Supplied data:
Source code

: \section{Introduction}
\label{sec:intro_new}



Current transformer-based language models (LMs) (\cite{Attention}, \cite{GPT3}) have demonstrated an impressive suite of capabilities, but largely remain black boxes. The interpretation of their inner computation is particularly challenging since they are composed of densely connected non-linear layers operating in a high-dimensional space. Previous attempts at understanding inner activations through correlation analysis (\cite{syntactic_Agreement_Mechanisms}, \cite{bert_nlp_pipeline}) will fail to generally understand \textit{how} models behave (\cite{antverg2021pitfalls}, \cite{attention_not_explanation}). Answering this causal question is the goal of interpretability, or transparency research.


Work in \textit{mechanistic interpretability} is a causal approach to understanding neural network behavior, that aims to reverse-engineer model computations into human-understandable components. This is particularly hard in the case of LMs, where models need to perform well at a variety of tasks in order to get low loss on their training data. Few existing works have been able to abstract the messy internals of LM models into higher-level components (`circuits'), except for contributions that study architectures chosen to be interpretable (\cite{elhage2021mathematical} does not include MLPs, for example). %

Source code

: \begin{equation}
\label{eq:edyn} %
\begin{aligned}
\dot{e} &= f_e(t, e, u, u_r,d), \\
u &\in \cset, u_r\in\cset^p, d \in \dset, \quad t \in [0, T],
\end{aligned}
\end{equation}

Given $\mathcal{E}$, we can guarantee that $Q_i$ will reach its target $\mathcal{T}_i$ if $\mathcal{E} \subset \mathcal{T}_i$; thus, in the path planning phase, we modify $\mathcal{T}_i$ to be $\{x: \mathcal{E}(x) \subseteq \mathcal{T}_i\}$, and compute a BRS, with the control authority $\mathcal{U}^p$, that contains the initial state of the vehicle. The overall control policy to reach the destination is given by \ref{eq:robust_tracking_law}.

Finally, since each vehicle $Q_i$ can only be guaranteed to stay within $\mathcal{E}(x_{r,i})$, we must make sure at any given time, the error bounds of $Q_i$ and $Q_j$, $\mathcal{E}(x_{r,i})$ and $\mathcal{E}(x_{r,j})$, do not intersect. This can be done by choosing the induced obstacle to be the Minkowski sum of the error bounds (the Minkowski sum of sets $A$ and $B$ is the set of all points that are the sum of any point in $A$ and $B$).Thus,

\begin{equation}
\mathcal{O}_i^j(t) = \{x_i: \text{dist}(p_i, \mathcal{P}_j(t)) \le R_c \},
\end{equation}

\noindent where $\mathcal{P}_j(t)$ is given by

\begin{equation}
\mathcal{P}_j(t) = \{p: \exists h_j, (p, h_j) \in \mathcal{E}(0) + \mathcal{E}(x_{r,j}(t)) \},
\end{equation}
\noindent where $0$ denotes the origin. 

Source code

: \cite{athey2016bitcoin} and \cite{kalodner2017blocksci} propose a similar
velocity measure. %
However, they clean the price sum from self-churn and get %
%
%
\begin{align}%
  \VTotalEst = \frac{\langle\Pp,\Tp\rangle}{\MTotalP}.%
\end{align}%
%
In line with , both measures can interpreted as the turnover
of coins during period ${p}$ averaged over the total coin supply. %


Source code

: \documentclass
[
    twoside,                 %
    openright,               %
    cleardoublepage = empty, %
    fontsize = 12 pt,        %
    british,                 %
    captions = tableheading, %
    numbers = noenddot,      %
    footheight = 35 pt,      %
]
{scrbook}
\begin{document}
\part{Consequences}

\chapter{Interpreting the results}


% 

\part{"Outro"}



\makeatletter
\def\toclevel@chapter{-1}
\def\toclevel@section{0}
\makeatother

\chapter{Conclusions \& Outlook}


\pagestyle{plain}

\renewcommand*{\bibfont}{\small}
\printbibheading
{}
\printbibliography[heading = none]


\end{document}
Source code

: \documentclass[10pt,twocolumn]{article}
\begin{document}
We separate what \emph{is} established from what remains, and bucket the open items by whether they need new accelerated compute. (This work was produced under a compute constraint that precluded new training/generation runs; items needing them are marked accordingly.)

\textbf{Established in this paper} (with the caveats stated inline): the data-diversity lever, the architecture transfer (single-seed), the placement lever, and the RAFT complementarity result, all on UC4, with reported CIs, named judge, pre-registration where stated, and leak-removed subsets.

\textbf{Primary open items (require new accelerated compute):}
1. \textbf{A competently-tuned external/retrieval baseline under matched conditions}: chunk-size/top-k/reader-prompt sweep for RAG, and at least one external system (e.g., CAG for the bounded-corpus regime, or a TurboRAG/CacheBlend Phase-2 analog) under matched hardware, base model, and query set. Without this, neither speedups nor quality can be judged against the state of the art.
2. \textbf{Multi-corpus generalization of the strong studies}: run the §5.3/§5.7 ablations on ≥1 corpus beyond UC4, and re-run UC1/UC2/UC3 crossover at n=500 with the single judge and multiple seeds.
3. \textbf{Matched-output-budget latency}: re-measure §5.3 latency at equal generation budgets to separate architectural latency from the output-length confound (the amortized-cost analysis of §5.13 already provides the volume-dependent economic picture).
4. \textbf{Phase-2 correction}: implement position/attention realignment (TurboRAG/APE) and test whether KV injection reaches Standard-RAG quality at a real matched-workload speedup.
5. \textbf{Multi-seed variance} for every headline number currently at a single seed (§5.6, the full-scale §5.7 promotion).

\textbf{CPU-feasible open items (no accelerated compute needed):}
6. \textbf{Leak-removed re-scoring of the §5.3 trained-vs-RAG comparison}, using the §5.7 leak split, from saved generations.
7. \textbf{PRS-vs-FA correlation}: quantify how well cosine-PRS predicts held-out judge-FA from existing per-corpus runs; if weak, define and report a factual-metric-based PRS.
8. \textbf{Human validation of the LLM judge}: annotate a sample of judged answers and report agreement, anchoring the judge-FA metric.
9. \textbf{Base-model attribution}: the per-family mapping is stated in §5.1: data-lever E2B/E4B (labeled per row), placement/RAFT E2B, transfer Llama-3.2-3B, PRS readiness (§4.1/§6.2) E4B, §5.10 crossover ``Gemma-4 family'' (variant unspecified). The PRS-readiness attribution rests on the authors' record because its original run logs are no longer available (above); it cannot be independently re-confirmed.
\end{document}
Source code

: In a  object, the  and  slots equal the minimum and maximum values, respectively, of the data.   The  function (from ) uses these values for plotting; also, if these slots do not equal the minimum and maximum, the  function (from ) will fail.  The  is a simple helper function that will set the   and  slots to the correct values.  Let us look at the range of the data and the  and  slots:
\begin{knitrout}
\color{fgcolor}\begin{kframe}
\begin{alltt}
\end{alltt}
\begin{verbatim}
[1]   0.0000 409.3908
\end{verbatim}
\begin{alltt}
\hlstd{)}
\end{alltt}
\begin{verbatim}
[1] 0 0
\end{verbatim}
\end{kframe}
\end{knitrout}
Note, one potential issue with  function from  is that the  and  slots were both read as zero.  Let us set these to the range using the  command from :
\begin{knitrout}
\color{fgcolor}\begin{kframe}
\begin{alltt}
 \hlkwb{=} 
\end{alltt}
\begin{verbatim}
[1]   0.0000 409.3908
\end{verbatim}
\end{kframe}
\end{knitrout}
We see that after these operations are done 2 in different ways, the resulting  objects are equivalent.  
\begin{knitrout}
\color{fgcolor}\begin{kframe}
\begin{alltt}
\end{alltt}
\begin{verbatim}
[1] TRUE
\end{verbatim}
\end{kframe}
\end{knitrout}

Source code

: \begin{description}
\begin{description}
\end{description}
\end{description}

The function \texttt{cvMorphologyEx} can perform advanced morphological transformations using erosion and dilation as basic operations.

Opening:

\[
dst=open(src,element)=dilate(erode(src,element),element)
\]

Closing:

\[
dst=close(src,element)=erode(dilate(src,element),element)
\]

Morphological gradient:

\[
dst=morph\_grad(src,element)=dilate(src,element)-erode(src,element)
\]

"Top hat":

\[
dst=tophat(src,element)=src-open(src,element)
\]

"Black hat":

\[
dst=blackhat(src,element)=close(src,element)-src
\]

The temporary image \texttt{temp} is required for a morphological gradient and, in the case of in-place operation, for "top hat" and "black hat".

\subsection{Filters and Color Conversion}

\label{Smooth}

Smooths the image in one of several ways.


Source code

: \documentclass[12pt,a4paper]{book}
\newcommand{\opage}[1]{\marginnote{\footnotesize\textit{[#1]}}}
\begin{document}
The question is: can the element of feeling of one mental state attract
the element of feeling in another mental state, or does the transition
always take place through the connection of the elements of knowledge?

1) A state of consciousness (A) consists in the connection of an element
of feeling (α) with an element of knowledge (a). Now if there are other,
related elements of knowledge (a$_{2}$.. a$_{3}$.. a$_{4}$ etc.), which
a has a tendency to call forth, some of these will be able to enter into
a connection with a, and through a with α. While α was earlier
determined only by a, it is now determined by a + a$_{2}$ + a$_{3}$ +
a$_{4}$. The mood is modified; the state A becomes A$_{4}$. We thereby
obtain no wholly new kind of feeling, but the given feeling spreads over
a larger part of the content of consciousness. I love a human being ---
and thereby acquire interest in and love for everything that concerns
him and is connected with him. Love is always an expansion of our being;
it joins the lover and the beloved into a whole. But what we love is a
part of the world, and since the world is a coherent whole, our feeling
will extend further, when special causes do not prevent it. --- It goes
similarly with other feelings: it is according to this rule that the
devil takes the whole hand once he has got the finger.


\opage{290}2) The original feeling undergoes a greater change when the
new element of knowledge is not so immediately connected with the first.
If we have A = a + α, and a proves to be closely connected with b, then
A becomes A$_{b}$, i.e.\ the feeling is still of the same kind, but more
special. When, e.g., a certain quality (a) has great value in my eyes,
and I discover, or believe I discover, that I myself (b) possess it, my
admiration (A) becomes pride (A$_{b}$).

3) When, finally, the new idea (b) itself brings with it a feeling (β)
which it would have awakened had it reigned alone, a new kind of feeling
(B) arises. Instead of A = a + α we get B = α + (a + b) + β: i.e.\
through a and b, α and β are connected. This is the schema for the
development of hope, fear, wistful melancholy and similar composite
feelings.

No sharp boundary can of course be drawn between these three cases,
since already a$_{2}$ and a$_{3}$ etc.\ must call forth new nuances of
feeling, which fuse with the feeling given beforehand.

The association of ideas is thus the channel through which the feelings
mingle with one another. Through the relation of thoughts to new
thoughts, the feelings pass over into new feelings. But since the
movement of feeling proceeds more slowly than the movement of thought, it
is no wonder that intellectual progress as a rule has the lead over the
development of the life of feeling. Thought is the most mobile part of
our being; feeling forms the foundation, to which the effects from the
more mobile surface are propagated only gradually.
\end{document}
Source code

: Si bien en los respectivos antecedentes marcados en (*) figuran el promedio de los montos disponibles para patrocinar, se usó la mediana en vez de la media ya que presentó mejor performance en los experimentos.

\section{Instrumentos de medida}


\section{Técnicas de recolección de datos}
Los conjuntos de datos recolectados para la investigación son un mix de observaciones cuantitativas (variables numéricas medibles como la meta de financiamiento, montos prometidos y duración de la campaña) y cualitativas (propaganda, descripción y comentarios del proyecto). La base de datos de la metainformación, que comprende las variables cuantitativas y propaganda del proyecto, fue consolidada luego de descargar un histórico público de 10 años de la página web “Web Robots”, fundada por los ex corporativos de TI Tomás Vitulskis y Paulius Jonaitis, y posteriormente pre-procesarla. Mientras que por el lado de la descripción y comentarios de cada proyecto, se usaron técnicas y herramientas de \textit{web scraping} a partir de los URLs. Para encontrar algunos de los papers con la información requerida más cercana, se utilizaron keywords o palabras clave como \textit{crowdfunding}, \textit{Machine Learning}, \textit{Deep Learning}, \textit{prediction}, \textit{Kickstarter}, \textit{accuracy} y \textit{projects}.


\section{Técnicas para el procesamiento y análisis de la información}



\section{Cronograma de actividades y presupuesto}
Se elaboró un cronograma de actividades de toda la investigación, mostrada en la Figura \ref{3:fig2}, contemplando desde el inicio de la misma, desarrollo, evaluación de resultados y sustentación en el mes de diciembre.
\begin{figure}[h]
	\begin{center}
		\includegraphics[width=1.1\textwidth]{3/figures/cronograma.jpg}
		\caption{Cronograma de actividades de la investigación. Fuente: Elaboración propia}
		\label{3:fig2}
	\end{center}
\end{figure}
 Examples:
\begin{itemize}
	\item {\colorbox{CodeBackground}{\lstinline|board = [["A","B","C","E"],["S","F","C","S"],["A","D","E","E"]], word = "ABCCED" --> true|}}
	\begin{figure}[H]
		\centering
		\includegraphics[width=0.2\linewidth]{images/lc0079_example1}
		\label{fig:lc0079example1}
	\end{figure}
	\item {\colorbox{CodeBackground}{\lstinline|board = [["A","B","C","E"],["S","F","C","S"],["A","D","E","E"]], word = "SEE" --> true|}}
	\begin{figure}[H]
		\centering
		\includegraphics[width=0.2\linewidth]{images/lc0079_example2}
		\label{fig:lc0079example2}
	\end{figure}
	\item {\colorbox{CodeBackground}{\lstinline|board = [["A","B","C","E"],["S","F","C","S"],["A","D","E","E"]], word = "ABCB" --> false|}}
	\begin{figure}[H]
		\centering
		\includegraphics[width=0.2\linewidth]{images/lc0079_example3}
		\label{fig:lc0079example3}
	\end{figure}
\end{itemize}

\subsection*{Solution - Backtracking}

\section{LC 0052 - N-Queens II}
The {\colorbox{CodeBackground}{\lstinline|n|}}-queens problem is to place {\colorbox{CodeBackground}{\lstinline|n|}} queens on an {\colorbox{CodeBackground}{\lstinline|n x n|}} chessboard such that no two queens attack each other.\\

Activity: Where the listing above has a line with "We see that", start there, and output every line exactly through the line with "The mood is", which is also included.

Completed exercise:
We see that after these operations are done 2 in different ways, the resulting  objects are equivalent.  
\begin{knitrout}
\color{fgcolor}\begin{kframe}
\begin{alltt}
\end{alltt}
\begin{verbatim}
[1] TRUE
\end{verbatim}
\end{kframe}
\end{knitrout}

Source code

: \begin{description}
\begin{description}
\end{description}
\end{description}

The function \texttt{cvMorphologyEx} can perform advanced morphological transformations using erosion and dilation as basic operations.

Opening:

\[
dst=open(src,element)=dilate(erode(src,element),element)
\]

Closing:

\[
dst=close(src,element)=erode(dilate(src,element),element)
\]

Morphological gradient:

\[
dst=morph\_grad(src,element)=dilate(src,element)-erode(src,element)
\]

"Top hat":

\[
dst=tophat(src,element)=src-open(src,element)
\]

"Black hat":

\[
dst=blackhat(src,element)=close(src,element)-src
\]

The temporary image \texttt{temp} is required for a morphological gradient and, in the case of in-place operation, for "top hat" and "black hat".

\subsection{Filters and Color Conversion}

\label{Smooth}

Smooths the image in one of several ways.


Source code

: \documentclass[12pt,a4paper]{book}
\newcommand{\opage}[1]{\marginnote{\footnotesize\textit{[#1]}}}
\begin{document}
The question is: can the element of feeling of one mental state attract
the element of feeling in another mental state, or does the transition
always take place through the connection of the elements of knowledge?

1) A state of consciousness (A) consists in the connection of an element
of feeling (α) with an element of knowledge (a). Now if there are other,
related elements of knowledge (a$_{2}$.. a$_{3}$.. a$_{4}$ etc.), which
a has a tendency to call forth, some of these will be able to enter into
a connection with a, and through a with α. While α was earlier
determined only by a, it is now determined by a + a$_{2}$ + a$_{3}$ +
a$_{4}$. The mood is modified; the state A becomes A$_{4}$. We thereby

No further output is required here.